Plotting a Point Using Polar Coordinates

Plot the point \(P\) whose polar coordinates are \(\left( -2,-\dfrac{3\pi }{4}\right)\). Then find three other polar coordinates of the same point with the properties:

(a) \(r>0\) and \(0<\theta <2\pi\)

(b) \(r>0\) and \(-2\pi <\theta <0\)

(c) \(r<0\) and \(0<\theta <2\pi\)

Solution  The point \(\left( -2,-\dfrac{3\pi }{4}\right)\) is located by first drawing the angle \(-\dfrac{3\pi }{4}\). Then \(P\) is on the extension of the terminal side of \(\theta \) through the pole at a distance \(2\) units from the pole, as shown in Figure 31.

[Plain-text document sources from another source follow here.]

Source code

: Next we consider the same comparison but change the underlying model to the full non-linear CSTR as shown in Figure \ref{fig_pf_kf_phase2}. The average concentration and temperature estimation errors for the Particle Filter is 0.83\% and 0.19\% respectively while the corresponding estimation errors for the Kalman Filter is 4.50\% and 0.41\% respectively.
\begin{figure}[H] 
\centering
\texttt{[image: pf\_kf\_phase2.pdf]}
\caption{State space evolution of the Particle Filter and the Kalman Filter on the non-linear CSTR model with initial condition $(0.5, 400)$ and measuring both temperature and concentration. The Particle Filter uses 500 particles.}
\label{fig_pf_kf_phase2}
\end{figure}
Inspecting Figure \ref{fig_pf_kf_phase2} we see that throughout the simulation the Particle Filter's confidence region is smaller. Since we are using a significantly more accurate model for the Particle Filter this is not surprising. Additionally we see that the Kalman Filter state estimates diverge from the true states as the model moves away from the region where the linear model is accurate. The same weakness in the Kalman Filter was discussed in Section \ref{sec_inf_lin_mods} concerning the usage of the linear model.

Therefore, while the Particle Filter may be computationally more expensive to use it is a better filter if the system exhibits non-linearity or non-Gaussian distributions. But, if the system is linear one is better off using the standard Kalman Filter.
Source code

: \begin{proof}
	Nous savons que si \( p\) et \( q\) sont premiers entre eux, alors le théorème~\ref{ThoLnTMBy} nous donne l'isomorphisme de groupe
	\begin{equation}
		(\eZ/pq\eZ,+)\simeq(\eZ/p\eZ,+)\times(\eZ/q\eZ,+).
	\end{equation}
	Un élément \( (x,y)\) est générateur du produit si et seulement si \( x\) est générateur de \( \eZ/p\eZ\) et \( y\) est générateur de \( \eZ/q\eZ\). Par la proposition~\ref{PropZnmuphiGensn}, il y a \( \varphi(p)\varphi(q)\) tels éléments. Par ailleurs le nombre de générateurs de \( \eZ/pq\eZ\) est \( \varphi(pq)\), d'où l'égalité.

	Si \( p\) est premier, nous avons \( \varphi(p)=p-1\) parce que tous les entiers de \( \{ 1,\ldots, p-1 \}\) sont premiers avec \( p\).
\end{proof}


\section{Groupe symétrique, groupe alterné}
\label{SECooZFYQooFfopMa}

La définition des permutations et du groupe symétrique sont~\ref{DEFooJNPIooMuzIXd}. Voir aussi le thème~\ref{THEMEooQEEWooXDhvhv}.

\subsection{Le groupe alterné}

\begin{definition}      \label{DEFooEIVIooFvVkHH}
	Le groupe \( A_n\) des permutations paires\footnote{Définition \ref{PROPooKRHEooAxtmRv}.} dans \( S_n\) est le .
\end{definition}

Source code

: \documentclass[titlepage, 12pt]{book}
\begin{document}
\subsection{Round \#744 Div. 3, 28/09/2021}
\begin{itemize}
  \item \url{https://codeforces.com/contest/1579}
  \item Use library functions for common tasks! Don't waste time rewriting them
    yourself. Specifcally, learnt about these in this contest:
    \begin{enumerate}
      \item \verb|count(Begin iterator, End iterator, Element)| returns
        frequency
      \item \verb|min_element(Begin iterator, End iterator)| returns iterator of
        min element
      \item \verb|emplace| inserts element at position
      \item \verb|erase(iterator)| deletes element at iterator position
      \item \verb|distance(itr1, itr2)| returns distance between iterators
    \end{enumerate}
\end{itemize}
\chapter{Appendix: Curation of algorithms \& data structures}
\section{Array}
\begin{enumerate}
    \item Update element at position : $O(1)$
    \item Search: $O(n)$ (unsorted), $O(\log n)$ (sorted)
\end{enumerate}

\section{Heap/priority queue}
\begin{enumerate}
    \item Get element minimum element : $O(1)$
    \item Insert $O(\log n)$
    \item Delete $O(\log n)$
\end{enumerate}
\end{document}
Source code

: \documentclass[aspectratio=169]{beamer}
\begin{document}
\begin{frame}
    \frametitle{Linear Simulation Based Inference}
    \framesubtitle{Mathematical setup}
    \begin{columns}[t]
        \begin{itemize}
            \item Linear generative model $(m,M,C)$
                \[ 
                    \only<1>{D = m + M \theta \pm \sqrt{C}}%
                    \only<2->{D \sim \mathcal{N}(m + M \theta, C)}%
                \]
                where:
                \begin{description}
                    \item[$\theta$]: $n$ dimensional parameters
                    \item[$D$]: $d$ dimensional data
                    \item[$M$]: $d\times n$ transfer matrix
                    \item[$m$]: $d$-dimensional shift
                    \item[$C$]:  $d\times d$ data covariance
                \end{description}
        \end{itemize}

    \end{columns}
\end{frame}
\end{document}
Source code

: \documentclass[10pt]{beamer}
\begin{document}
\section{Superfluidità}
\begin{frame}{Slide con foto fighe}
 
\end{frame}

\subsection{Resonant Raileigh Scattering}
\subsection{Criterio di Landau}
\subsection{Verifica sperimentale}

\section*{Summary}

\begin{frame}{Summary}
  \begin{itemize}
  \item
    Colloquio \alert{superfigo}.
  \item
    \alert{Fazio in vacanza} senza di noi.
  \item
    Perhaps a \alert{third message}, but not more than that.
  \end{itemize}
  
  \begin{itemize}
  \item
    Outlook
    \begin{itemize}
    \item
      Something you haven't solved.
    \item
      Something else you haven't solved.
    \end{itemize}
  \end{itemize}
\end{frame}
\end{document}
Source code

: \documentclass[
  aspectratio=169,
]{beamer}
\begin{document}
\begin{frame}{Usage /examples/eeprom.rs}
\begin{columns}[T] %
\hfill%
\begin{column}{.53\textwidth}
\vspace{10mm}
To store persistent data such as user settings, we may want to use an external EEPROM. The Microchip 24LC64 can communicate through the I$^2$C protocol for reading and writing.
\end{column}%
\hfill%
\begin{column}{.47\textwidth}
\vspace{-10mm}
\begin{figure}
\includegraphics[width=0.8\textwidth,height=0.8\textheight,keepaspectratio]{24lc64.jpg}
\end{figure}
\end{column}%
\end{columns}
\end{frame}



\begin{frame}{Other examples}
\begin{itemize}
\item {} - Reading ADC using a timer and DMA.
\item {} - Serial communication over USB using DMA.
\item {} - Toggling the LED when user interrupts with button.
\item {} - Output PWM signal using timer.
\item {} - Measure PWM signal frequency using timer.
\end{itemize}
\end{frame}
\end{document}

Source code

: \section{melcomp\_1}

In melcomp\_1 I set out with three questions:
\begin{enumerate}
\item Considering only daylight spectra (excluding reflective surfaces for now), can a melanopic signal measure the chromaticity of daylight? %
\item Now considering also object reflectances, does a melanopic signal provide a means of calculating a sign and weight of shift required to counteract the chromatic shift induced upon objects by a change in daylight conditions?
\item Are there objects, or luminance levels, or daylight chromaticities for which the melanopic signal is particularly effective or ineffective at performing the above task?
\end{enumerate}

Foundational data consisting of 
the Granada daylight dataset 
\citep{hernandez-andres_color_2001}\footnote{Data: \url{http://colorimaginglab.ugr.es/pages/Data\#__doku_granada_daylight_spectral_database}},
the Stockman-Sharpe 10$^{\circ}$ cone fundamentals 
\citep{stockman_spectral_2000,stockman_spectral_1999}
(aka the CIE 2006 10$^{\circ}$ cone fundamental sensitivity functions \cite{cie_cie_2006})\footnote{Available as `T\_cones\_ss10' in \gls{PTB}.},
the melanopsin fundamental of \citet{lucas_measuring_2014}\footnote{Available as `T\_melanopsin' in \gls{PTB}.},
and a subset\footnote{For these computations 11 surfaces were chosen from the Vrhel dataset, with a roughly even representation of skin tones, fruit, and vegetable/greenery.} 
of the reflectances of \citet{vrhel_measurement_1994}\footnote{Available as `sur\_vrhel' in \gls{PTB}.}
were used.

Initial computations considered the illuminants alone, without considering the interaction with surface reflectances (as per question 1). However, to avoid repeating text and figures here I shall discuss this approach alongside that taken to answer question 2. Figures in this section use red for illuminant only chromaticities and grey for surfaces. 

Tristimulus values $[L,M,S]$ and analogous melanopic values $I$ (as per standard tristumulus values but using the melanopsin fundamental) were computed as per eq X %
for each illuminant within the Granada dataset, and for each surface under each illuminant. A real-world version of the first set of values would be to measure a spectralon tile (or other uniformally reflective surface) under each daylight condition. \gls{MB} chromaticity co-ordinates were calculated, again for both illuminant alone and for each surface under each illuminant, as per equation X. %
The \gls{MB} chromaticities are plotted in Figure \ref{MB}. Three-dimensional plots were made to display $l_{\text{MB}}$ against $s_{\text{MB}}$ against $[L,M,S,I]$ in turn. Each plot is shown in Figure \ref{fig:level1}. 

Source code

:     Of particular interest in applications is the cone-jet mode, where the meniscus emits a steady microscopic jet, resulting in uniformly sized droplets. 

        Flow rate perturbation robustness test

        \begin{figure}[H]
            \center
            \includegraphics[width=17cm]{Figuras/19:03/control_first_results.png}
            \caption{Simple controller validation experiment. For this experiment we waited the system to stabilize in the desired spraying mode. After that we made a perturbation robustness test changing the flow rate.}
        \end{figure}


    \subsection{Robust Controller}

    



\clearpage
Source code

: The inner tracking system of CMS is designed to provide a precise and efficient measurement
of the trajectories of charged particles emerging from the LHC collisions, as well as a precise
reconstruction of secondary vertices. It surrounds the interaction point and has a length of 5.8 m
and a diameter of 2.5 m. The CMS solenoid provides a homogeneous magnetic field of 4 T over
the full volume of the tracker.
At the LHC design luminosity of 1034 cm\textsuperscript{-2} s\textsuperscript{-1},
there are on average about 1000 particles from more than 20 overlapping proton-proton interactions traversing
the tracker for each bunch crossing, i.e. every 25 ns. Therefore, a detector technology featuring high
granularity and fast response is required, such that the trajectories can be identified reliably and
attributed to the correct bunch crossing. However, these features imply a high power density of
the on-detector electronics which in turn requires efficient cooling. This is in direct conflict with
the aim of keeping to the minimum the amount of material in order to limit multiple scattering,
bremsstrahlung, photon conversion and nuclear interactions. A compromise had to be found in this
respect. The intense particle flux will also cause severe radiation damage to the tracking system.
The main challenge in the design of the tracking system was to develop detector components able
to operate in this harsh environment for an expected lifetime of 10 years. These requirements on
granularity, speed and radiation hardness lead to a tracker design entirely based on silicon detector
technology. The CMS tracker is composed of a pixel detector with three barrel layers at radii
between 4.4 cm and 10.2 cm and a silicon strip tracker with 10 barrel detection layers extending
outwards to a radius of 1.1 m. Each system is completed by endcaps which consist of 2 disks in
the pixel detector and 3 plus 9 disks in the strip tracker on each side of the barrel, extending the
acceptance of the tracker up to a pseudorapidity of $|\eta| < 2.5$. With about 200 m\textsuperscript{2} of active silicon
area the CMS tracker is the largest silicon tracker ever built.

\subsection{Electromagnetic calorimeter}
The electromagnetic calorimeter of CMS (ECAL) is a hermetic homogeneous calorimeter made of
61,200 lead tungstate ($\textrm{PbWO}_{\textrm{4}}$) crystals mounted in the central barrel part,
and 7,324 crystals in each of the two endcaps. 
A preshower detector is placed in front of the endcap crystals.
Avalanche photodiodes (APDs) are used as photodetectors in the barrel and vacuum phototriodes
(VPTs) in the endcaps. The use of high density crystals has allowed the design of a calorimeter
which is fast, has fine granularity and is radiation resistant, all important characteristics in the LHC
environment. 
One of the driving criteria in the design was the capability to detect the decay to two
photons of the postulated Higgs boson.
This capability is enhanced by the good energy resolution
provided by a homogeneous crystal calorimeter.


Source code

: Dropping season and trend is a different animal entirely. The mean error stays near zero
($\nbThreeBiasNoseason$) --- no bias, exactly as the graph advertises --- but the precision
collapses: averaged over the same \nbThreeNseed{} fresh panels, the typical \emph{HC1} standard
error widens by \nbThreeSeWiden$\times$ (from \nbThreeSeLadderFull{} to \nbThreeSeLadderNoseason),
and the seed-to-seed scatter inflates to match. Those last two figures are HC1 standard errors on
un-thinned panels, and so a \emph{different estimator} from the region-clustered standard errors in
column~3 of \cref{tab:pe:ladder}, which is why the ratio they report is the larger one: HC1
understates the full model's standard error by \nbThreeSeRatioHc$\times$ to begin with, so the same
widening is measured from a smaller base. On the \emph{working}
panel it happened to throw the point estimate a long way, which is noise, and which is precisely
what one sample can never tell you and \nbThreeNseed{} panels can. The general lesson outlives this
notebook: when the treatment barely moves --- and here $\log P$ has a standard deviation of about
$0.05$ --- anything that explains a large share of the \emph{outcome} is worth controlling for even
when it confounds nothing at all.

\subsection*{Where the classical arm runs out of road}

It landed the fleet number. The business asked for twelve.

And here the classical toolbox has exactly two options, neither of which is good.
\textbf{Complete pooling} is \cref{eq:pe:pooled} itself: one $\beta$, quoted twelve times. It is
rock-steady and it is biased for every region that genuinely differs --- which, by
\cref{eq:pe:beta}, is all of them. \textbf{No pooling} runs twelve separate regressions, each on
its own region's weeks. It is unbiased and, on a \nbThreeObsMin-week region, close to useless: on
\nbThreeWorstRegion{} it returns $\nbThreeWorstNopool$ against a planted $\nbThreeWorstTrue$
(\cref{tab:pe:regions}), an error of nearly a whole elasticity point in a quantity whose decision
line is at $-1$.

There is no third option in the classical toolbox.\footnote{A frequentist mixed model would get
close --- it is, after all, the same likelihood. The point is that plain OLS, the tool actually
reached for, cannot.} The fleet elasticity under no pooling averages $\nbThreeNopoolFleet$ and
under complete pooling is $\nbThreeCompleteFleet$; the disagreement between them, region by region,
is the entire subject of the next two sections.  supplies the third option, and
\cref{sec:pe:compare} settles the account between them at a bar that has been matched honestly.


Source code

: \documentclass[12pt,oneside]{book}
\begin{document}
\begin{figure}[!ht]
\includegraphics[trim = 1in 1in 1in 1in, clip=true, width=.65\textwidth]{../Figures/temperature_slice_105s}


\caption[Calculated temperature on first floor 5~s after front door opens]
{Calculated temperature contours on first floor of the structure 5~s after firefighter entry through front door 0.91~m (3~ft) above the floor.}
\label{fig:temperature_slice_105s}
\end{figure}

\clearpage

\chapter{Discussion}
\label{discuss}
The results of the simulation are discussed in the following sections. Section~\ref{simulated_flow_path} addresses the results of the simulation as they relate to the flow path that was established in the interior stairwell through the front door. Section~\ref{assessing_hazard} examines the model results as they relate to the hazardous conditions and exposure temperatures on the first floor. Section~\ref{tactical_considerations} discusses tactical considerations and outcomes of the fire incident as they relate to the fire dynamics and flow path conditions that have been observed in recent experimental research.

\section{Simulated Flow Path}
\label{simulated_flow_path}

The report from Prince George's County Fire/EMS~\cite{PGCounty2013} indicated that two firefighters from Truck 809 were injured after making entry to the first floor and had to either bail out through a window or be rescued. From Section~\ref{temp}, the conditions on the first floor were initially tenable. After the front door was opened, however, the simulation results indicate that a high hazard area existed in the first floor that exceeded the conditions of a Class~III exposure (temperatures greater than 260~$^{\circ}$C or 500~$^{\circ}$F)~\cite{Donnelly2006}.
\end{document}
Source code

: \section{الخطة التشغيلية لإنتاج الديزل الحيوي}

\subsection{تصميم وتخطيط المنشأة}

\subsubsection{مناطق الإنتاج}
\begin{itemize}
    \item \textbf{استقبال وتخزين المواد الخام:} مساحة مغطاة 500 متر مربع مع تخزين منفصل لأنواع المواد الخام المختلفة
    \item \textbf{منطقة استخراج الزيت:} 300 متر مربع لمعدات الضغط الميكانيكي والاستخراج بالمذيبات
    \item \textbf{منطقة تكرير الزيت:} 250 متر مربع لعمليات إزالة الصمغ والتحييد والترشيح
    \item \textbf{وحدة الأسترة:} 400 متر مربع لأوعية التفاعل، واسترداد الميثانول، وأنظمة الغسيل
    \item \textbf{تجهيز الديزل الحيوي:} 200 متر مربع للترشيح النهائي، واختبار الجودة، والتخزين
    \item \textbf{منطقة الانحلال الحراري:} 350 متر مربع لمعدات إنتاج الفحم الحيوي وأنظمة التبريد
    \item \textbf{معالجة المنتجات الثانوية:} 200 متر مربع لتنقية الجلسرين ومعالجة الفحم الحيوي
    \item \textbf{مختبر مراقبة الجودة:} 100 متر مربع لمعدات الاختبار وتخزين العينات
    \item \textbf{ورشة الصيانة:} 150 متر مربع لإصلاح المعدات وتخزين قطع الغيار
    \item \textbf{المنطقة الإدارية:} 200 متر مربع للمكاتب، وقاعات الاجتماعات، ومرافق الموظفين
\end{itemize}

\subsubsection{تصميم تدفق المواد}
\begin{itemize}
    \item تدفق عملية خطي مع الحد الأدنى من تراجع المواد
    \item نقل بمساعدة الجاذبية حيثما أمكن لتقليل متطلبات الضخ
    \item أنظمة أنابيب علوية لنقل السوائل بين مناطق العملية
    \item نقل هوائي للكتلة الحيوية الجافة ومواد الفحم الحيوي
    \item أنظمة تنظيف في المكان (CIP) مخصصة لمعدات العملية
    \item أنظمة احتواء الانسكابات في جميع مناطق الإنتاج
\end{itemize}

(a) The point \(P=( r,\theta ) ,\) \(r>0,\) \(0<\theta<2\pi\) is \(\left( 2,\dfrac{\pi }{4}\right)\), as shown in Figure 32(a).

(b) The point \(P=( r,\theta ) ,\) \(r>0,\) \(-2\pi <\theta<0\) is \(\left( 2,-\dfrac{7\pi }{4}\right)\), as shown in Figure 32(b).

(c) The point \(P=( r,\theta ) ,\) \(r<0,\) \(0<\theta<2\pi\) is \(\left( -2,\dfrac{5\pi }{4}\right)\), as shown in Figure 32(c).